[Stored data]
======
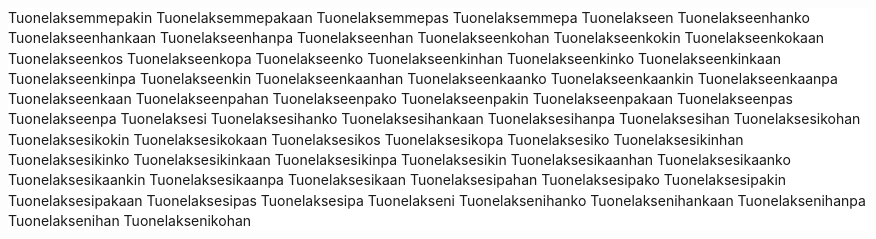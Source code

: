 Tuonelaksemmepakin
Tuonelaksemmepakaan
Tuonelaksemmepas
Tuonelaksemmepa
Tuonelakseen
Tuonelakseenhanko
Tuonelakseenhankaan
Tuonelakseenhanpa
Tuonelakseenhan
Tuonelakseenkohan
Tuonelakseenkokin
Tuonelakseenkokaan
Tuonelakseenkos
Tuonelakseenkopa
Tuonelakseenko
Tuonelakseenkinhan
Tuonelakseenkinko
Tuonelakseenkinkaan
Tuonelakseenkinpa
Tuonelakseenkin
Tuonelakseenkaanhan
Tuonelakseenkaanko
Tuonelakseenkaankin
Tuonelakseenkaanpa
Tuonelakseenkaan
Tuonelakseenpahan
Tuonelakseenpako
Tuonelakseenpakin
Tuonelakseenpakaan
Tuonelakseenpas
Tuonelakseenpa
Tuonelaksesi
Tuonelaksesihanko
Tuonelaksesihankaan
Tuonelaksesihanpa
Tuonelaksesihan
Tuonelaksesikohan
Tuonelaksesikokin
Tuonelaksesikokaan
Tuonelaksesikos
Tuonelaksesikopa
Tuonelaksesiko
Tuonelaksesikinhan
Tuonelaksesikinko
Tuonelaksesikinkaan
Tuonelaksesikinpa
Tuonelaksesikin
Tuonelaksesikaanhan
Tuonelaksesikaanko
Tuonelaksesikaankin
Tuonelaksesikaanpa
Tuonelaksesikaan
Tuonelaksesipahan
Tuonelaksesipako
Tuonelaksesipakin
Tuonelaksesipakaan
Tuonelaksesipas
Tuonelaksesipa
Tuonelakseni
Tuonelaksenihanko
Tuonelaksenihankaan
Tuonelaksenihanpa
Tuonelaksenihan
Tuonelaksenikohan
======
— Work to complete —
Would you retype every record above exactly, leaving out the pictures?

— Response area —
Source code

: Tuonelaksemmepakin
Tuonelaksemmepakaan
Tuonelaksemmepas
Tuonelaksemmepa
Tuonelakseen
Tuonelakseenhanko
Tuonelakseenhankaan
Tuonelakseenhanpa
Tuonelakseenhan
Tuonelakseenkohan
Tuonelakseenkokin
Tuonelakseenkokaan
Tuonelakseenkos
Tuonelakseenkopa
Tuonelakseenko
Tuonelakseenkinhan
Tuonelakseenkinko
Tuonelakseenkinkaan
Tuonelakseenkinpa
Tuonelakseenkin
Tuonelakseenkaanhan
Tuonelakseenkaanko
Tuonelakseenkaankin
Tuonelakseenkaanpa
Tuonelakseenkaan
Tuonelakseenpahan
Tuonelakseenpako
Tuonelakseenpakin
Tuonelakseenpakaan
Tuonelakseenpas
Tuonelakseenpa
Tuonelaksesi
Tuonelaksesihanko
Tuonelaksesihankaan
Tuonelaksesihanpa
Tuonelaksesihan
Tuonelaksesikohan
Tuonelaksesikokin
Tuonelaksesikokaan
Tuonelaksesikos
Tuonelaksesikopa
Tuonelaksesiko
Tuonelaksesikinhan
Tuonelaksesikinko
Tuonelaksesikinkaan
Tuonelaksesikinpa
Tuonelaksesikin
Tuonelaksesikaanhan
Tuonelaksesikaanko
Tuonelaksesikaankin
Tuonelaksesikaanpa
Tuonelaksesikaan
Tuonelaksesipahan
Tuonelaksesipako
Tuonelaksesipakin
Tuonelaksesipakaan
Tuonelaksesipas
Tuonelaksesipa
Tuonelakseni
Tuonelaksenihanko
Tuonelaksenihankaan
Tuonelaksenihanpa
Tuonelaksenihan
Tuonelaksenikohan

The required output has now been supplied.